Dáil debates

Wednesday, 10 May 2023

Planning and Rural Housing: Motion [Private Members]

 

10:37 am

Photo of Eoin Ó BroinEoin Ó Broin (Dublin Mid West, Sinn Fein) | Oireachtas source

I thank the Rural Independent Group for tabling this motion today and allowing us to have a very important debate. Sinn Féin has long argued on the floor of the Dáil and Seanad that the housing crisis is not just an urban phenomenon. It is not just in the cities or the larger towns. It affects every town, village and rural parish in the State. It is important to understand why it is that way. At the very centre of the housing crisis in urban and rural areas is the failure of Government to deliver a sufficient volume of social homes, affordable rental and affordable purchase homes, including self-built homes in rural areas. We have had debate after debate about the Government targets not only being too low but being missed. Here we are talking about a lack of affordable homes and the Minister continues to underspend his capital budget, with a 32% underspend in the first four months of this year. That money could and should be spent meeting housing need.

We also do not talk enough about the scandal of the affordable housing fund itself because, of course, as rural Deputies will know, it hardly applies to rural counties at all. In fact, when it was first established it only applied to areas that allegedly had an affordability test which excluded every single rural county in the State. Then, under pressure from those local authorities and politicians, it was extended to some extent but in many areas it still either does not apply or is applied to such an extent that the number of homes will simply not be enough. That is before we raise the fact that only handfuls of homes are being delivered under that scheme.

Contrary to the misinformation of the Minister, Sinn Féin is not against the Croí Cónaithe grant scheme; we have never opposed it. We have said from the outset that is badly designed, underfunded and lacks ambition. We just have a better proposal that would put a far greater number of derelict and vacant properties back into use, including for people to purchase in towns and villages, but, of course, the Minister would much prefer to misrepresent us than acknowledge that his own scheme, which has now changed twice, is simply not fit for purpose.

I have considerable sympathy for some of the arguments I have heard to date with respect to planning. Certain rural areas are in decline. It is not only that their populations are stagnating but their populations are falling. That is happening in villages, small towns and countryside areas. It is a scandal that a working group has spent six years preparing the new rural planning guidelines which are not yet published. Even worse, all of our local authorities, including those in Kerry, Limerick and Cork, have completed their development plan reviews without having those guidelines which creates uncertainty for planners in our local authorities, for communities as well as for individuals trying to get access to homes in a way that is sustainable. The people who live in rural Ireland are the ones who have the greatest vested interest in good-quality sustainable planning, yet Government policy is militating against that. My understanding is those draft planning guidelines were ready over two years ago but because of divisions on the backbenches of Fianna Fáil and Fine Gael, they have yet to be published. I eagerly await their publication by the Minister.

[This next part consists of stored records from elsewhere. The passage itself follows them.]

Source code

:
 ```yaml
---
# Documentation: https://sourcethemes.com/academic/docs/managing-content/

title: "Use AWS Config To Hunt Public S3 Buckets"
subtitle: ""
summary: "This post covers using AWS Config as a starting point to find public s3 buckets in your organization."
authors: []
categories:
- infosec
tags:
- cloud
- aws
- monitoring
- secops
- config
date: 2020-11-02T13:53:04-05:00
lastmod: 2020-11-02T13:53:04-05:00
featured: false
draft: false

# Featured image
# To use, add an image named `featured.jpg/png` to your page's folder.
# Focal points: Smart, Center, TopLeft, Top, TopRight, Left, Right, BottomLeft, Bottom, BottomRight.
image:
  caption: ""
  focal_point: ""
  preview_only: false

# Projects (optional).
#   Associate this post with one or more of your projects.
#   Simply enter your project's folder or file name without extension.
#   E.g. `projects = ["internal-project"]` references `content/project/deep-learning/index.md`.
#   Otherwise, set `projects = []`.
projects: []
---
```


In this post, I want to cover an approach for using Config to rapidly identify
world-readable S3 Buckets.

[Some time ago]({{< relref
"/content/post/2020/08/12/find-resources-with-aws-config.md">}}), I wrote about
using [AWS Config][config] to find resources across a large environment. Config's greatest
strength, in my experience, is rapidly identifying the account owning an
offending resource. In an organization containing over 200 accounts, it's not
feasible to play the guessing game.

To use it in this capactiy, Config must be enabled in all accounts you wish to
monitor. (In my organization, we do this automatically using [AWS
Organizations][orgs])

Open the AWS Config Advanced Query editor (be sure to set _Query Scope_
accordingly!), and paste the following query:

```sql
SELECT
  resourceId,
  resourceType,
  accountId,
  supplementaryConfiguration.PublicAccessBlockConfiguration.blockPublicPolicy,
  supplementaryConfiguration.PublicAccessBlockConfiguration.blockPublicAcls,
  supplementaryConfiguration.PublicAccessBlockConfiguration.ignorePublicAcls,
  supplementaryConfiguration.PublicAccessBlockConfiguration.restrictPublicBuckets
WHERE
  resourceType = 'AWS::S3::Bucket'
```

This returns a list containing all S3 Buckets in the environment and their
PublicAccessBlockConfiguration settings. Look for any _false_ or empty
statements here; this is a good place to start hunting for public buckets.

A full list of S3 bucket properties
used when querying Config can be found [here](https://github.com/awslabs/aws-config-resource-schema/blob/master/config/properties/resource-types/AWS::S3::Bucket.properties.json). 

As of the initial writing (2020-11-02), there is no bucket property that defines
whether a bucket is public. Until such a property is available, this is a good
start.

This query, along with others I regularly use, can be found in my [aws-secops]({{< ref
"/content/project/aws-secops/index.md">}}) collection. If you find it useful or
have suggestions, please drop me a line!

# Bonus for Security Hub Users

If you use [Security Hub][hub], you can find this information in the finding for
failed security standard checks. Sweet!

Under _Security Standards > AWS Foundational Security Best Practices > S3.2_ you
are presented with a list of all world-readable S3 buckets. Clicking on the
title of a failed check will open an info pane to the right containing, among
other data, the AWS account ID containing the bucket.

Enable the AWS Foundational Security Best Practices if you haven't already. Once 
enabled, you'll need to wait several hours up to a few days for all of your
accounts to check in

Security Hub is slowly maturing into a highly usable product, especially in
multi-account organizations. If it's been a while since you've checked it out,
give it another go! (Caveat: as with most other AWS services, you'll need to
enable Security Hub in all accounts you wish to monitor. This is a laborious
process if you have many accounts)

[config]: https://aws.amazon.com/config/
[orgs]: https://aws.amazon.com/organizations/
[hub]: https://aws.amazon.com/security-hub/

The real irony of Government policy in this respect is that, on the one hand, particularly in proximity to cities and towns, Government wants to restrict planning in the perimeter areas but, at the same time, Government is failing to provide affordable housing or affordable housing options in those towns and villages. Government cannot have it at both ways and it needs to act.

Sinn Féin has real alternatives. Increasing the targets and funding for social and affordable homes in rural and urban areas is absolutely key. The affordable housing fund could be used in really innovative ways, particularly in countryside areas to facilitate people who want to build their own homes in small sustainable clusters so they can live, work and continue to be part of those rural communities. We could have a much more proactive vacancy strategy with the local authorities taking the lead, not just for social housing but also for affordable rental and affordable purchase housing with the grant option that is necessary. Instead of delivering fewer than 600 vacant and derelict homes that are targeted under this Government scheme, a target of 2,000 over the next three years, we could be bringing in at least 4,000 vacant and derelict homes predominantly in towns and villages in rural counties every single year. That is what we need.

We also need specific plans in those countryside areas, in particular rural Gaeltachtaí where local authorities are able to give clear guidance to communities as to how they can sustain and grow their populations. I talk to a significant number of Gaeltacht planning officers as well as people living in those communities who desperately want this strategy to sustain and grow their communities.

Nobody has talked about the small and medium-sized builder. In the main, other than self-built houses, the vast majority of homes in rural areas are built by small builders. I talk to builders right across the country on a regular basis. They cannot access finance because Home Building Finance Ireland is a mess and the planning process is taking too long.